Privacy meets Robustness: Unveiling the interplay between Differential Privacy and Robustness in Machine Learning

Liu, Xiyang

Privacy meets Robustness: Unveiling the interplay between Differential Privacy and Robustness in Machine Learning

Files

Liu_washington_0250E_27566.pdf (2.2 MB)

Date

2025-01-23

relationships.isAuthorOf

Liu, Xiyang

Abstract

The rapid advancement of machine learning over the past decade has been driven by the increasing availability of large-scale datasets. However, this growth has raised critical concerns regarding the privacy of individuals whose data is being used, as well as the robustness of algorithms against potentially malicious data corruption from unreliable sources. This thesis aims to explore the fundamental interplay between differential privacy (DP) and outlier robustness in machine learning. This thesis investigates several canonical statistical problems to uncover the inherent connections between DP and robustness.
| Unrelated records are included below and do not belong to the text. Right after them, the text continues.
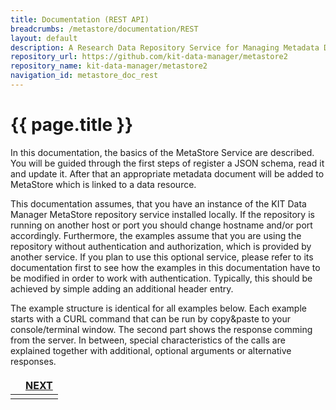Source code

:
 ```yaml
---
title: Documentation (REST API)
breadcrumbs: /metastore/documentation/REST
layout: default
description: A Research Data Repository Service for Managing Metadata Documents based on JSON or XML.
repository_url: https://github.com/kit-data-manager/metastore2
repository_name: kit-data-manager/metastore2
navigation_id: metastore_doc_rest
---
```


# {{ page.title }}

In this documentation, the basics of the MetaStore Service are described. You will be guided through the first steps of 
register a JSON schema, read it and update it. After that an appropriate metadata document will be added to MetaStore which is linked to a data resource.

This documentation assumes, that you have an instance of the KIT Data Manager MetaStore repository service installed locally. If the repository is running on another
host or port you should change hostname and/or port accordingly. Furthermore, the examples assume that you are using the repository without authentication
and authorization, which is provided by another service. If you plan to use this optional service, please refer to its documentation first to see how the 
examples in this documentation have to be modified in order to work with authentication. Typically, this should be achieved by simple adding an additional header
entry.

The example structure is identical for all examples below. Each example starts with a CURL command that can be run by copy&paste to your console/terminal window.
The second part shows the response comming from the server.
In between, special characteristics of the calls are explained together with additional, optional arguments or alternative responses.

<style>
td, th {
   border: none!important;
}
</style>
| |[NEXT](introduction-schema.html)|
|:----|----:|
| | |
The first problem addresses whether it is possible to develop algorithms that are both differentially private and robust to outliers without requiring additional data. We present the first efficient algorithm with sub-optimal sample complexity. Then, we introduce a unifying framework that achieves nearly optimal sample complexity, without considering computational efficiency, across various problems, including mean estimation, linear regression, covariance estimation, and principal component analysis (PCA). Finally, we propose two efficient algorithms that achieve near-optimal sample complexity for differentially private PCA and linear regression. The findings of this research contribute to a deeper understanding of the interplay between privacy and robustness, providing new insights into the design of algorithms that are both statistically optimal and computationally efficient for practical applications. The results presented in this thesis open avenues for further exploration into the protection of data privacy, particularly in high-dimensional and adversarial settings.